Family doctor


Sexual Health



This article provides an understanding of issues and feelings transgender people face and paths , strategies and treatments  to achieve good outcomes .




Making the transition - an article about transgender people and how their families and friends can support them




Most of us take it for granted that we feel comfortable in the body we are born in to. For transgender people, it isn’t quite so straightforward. Trans men and women identify with a gender that is different to that which was assigned at birth.


Society’s awareness of transgender people is increasing as people are feeling more and more comfortable to come out to their friends and family and live their life as the gender they really are. Despite increasing acceptance, transgender people still face significant hardship and discrimination in society.
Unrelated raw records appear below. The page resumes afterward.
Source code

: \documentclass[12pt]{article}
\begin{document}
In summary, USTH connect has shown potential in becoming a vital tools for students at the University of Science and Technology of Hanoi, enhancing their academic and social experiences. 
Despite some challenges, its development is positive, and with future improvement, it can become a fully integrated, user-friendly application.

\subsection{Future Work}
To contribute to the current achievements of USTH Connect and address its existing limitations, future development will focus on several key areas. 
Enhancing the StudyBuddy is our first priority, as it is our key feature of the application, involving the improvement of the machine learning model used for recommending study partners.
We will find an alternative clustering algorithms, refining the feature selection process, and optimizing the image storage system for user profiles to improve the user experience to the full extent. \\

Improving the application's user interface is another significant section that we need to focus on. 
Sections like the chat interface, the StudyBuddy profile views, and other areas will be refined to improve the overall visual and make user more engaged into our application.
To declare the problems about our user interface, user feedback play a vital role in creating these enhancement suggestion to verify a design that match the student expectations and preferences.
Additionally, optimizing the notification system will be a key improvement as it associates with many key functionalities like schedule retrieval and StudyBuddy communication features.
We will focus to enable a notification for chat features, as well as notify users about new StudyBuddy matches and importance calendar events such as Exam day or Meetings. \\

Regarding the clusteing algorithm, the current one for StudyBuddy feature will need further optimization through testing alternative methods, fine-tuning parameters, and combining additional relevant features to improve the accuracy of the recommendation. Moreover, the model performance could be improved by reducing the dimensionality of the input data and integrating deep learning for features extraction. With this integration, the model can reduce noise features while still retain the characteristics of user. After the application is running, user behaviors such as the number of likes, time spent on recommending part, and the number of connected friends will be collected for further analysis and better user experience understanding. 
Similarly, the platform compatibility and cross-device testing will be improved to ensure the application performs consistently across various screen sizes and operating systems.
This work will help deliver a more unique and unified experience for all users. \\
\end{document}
A New Zealand survey in 2012 found that around 40% of all transgender youth had significant depressive symptoms, had harmed themselves and had felt they had been unable to access health care when needed. It also reported that trans people have a 5 times greater rate of suicide than the non-trans population. On the bright side, three-quarters of trans youth reported having at least one supportive parent and felt comfortable in their school environment.


Greater awareness of the struggles faced by trans people, the correct use of terminology and language used to describe the trans narrative and support from friends and family can all help to relieve the stigma and discrimination trans people often feel.


How common is it?


Studies probably underestimate the true prevalence of trans people in society because a lot of people still don’t feel comfortable coming out to their friends and family.


The most reliable statistics we have, come from the Youth’12 study - a survey of 8,500 high school students around New Zealand undertaken by the University of Auckland. The survey found that 1.2% of high school students reported that they were transgender. 2.5% reported that they were not sure of their gender identity. The incidence of 1.2% is similar to figures in North America and other overall estimates.


Gender dysphoria


All transgender people experience gender dysphoria - the painful conviction that the body you are born into does not match your true gender identity. Very little is known about why it occurs. What we do know, is that it can be relieved when people begin their transition and are accepted in society as the gender they really are.


Current scientific theory hypothesises there may be a genetic aspect to gender dysphoria, with identical twins being more likely to both be transgender than fraternal twins. Some studies that have imaged the brains of transgender people have noticed that in certain cases, trans people have brains structured more like the gender they associate with than their biological sex. However, there is still a huge amount of variability between each individual’s brain and the studies in this field are still in their early days.


Occasionally, the feeling of gender dysphoria can be so unpleasant it leads to depression and thoughts of suicide. This is made worse in an environment where people are unaccepting of change. Bullying and discrimination, both personal and institutional add to this dysphoria and increase an individual’s risk of suicide.  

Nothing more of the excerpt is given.